In this review, many studies had a risk of bias. We included no randomized controlled trial, and only nine prospective cohort studies had a low risk of patient selection [18, 28, 29, 32, 36, 37, 39, 46, 47]. In addition, 26 (56.5%) studies were retrospective and had a bias to enroll a particular population of patients. In only two studies, a cutoff value for the best discrimination between BRN and TP was preset [22, 58]. Of note, retrospectively-set cutoff values could be overestimated and should be prospectively validated in future studies. Regarding the reference standard, histology was taken from all patients in only six studies (13%) [16, 17, 21, 30, 47, 48]. In studies using the clinical diagnosis as the reference standard, BRN was primarily if the clinical status and radiologically identified lesions were stable > 6 months. Hence, there was a possibility of confounding between the index test and the reference.
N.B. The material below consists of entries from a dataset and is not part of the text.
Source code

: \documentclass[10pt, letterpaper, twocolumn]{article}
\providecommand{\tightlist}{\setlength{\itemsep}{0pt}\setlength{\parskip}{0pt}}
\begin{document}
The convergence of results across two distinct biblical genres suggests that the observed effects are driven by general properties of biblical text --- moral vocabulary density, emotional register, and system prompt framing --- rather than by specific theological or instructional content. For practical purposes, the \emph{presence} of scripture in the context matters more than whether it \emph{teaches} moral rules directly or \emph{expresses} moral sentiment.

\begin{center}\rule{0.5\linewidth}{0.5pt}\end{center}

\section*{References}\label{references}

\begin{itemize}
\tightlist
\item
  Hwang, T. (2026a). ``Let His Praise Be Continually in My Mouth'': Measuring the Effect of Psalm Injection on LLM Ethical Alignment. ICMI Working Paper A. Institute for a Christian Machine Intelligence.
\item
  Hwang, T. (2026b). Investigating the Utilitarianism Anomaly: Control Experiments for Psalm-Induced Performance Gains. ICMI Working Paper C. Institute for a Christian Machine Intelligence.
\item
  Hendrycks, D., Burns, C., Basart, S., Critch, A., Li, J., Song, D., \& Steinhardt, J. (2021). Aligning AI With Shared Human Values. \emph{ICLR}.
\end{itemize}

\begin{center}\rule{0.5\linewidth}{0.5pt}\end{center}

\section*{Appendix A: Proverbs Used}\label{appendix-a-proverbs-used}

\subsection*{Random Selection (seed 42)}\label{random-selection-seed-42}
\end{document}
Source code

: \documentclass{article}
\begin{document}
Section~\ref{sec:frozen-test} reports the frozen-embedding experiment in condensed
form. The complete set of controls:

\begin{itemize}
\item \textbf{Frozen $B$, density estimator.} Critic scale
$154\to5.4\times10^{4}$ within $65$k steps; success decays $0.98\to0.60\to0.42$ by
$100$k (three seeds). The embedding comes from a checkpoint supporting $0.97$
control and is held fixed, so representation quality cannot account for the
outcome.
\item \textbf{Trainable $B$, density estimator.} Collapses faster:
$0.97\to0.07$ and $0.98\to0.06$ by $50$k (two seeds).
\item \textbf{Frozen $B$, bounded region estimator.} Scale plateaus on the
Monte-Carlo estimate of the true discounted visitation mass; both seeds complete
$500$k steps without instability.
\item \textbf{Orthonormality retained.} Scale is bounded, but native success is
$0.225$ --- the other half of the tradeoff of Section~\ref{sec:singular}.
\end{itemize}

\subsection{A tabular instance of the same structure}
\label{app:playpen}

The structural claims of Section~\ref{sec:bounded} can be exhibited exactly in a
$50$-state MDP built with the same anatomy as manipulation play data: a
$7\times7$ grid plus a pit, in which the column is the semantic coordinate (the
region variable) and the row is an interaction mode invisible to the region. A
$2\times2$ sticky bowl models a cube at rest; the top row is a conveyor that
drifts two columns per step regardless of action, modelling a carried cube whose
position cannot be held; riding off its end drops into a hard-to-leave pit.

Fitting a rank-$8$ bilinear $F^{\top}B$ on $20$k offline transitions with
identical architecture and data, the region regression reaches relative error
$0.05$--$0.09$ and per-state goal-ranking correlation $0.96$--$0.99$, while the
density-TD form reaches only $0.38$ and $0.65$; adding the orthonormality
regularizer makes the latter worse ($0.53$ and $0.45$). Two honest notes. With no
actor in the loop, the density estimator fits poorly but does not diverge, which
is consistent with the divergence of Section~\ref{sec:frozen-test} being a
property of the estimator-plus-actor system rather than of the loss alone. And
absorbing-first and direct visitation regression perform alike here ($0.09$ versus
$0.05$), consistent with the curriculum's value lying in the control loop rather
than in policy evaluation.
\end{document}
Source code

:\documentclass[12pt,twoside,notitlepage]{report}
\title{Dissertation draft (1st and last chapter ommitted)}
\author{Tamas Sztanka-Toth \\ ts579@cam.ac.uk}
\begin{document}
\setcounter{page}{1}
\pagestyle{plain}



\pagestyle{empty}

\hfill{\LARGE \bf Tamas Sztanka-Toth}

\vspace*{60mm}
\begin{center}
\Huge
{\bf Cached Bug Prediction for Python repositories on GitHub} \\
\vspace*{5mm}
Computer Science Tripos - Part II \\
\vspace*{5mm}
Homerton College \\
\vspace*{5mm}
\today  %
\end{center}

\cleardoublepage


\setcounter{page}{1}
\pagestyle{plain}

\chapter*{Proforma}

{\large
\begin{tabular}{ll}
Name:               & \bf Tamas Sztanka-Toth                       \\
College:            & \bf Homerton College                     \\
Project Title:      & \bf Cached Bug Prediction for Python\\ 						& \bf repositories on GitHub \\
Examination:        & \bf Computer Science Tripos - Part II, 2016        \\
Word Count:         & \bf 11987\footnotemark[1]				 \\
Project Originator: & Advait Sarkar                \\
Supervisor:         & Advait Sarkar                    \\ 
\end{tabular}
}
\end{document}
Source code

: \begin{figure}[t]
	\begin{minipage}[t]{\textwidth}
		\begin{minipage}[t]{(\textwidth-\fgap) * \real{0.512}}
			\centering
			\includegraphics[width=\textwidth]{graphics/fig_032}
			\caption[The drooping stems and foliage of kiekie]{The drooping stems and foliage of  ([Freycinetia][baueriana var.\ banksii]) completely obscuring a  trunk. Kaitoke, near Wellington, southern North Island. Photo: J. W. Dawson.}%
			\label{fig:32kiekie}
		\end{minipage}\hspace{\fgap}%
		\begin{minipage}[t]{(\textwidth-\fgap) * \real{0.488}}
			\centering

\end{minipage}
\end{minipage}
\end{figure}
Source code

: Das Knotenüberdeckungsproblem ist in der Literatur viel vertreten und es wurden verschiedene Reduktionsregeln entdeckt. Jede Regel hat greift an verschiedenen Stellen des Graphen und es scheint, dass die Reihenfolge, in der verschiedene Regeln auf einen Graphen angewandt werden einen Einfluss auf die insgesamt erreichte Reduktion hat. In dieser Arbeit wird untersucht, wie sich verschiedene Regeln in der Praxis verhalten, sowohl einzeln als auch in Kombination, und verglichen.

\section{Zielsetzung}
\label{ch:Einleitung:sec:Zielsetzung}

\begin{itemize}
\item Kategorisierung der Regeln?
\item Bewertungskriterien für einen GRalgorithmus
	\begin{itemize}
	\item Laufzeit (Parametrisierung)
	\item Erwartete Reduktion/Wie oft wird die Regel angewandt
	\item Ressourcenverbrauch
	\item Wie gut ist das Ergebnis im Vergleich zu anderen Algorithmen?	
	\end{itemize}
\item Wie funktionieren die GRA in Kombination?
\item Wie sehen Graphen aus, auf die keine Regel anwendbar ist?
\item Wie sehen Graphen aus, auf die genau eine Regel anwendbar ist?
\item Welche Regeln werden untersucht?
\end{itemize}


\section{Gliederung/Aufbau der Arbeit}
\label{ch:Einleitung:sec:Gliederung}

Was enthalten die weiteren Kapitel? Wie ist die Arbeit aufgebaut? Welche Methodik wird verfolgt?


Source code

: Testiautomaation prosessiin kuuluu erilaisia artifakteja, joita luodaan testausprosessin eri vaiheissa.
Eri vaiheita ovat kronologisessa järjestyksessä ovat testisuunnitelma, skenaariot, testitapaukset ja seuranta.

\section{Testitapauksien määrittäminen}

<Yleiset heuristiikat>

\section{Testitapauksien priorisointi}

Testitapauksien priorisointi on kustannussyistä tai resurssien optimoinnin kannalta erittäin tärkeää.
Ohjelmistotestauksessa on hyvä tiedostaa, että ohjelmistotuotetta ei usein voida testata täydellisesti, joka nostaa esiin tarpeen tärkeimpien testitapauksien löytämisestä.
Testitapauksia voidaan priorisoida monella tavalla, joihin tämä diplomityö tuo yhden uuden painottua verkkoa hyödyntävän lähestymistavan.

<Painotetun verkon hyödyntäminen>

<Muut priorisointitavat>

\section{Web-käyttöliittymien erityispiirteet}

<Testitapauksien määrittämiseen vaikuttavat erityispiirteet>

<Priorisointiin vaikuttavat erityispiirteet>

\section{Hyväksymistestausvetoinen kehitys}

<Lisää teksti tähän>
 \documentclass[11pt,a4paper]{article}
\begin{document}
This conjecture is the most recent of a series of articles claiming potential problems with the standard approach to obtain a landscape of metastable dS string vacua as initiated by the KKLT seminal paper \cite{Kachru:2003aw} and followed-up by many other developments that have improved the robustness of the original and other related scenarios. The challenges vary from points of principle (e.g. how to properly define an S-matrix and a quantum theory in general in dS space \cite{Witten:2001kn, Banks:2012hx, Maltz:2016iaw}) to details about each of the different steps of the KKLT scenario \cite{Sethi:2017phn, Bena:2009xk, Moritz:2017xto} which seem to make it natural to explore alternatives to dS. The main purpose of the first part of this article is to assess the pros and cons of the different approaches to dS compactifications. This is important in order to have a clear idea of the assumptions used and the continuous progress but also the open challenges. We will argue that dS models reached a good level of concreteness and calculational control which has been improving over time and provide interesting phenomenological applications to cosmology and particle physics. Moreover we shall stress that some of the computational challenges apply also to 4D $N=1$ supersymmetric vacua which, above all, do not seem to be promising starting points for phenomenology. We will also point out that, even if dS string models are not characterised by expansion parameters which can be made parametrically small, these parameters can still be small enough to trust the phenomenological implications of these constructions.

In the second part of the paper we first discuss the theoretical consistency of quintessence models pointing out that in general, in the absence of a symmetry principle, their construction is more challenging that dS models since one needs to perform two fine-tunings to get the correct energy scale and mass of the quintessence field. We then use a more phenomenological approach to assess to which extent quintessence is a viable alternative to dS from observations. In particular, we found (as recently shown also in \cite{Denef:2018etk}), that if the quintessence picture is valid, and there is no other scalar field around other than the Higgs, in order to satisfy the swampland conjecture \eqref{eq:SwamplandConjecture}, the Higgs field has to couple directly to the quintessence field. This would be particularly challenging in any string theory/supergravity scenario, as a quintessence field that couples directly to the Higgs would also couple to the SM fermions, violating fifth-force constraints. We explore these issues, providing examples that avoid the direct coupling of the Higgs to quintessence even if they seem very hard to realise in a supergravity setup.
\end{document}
Regarding indirectness, various brain tumors were included. Reportedly, the development of radiation necrosis correlated with the total radiation dose, fraction size, treatment duration, and irradiated volume [61]; these factors of radiotherapy are different in applied radiotherapy between glioma and metastatic brain tumors. In addition, variable tumor cells and necrosis usually coexist in glioma after radiotherapy. Mixed lesions with tumor cells and necrosis render distinguishing between BRN and TP challenging even by histological examination. Thus, it is ideal to analyze the diagnostic accuracy of radiological imaging, dividing into glioma and metastatic brain tumors in the systematic review. Notably, diagnostic parameters were different among studies using the same imaging method. Moreover, when the same parameters were used for the same imaging method, the cutoff values were different among the studies, similar to those with L/N ratios for 11C-MET-PET. This, imprecision should be considered when assessing study results. In this review, strong evidence could not be obtained owing to the quantitative synthesis of studies with small sample size. We focused on PET with glucose and amino acid tracers as PET studies because several studies with these PET were published, which could be suitable for the meta-analysis. However, recent PET studies with new tracers, like 18F-DOPA, reported good results of differentiation between BRN and TP [62, 63]. In the near future, PET with new tracers would be investigated for the diagnostic accuracy in a meta-analysis after the adequate accumulation of studies. Recently, a PET/MRI study reported that FDG-PET/MRI could predict the local tumor control after stereotactic radiosurgery in patients with brain metastases [64]. Moreover, Jena et al. used PET/MRI for differentiating between BRN and TP in patients with glioma [65, 66]. Notably, PET/MRI can simultaneously evaluate lesions with several parameters including not only the tracer uptake but also ADC, chemical shifts, and CBV. Like the highest diagnostic accuracy of combination imaging with DWI, MRS, and/or perfusion MRI in this review, PET/MRI could exhibit high diagnostic accuracy in a future systematic review.

Conclusions

In the systematic review for diagnosing BRN, 20 studies for conventional radiological imaging and 26 studies for nuclear medicine studies were identified. All studies had small sample size, and many carried a risk of bias and indirectness. This review reveals that it is difficult to draw a firm conclusion as to which is the best imaging study for the BRN diagnosis. In patients with glioma, Gd-enhanced MRI and 18F-FDG-PET were unlikely to diagnose BRN, although the diagnostic ability was almost the same among included imaging in metastatic brain tumors. Combined imaging methods that include metabolic and blood flow imaging methods demonstrated the highest DOR among all imaging studies. The development of multiparametric imaging techniques could enhance the diagnostic accuracy for differentiating between BRN and TP in the future.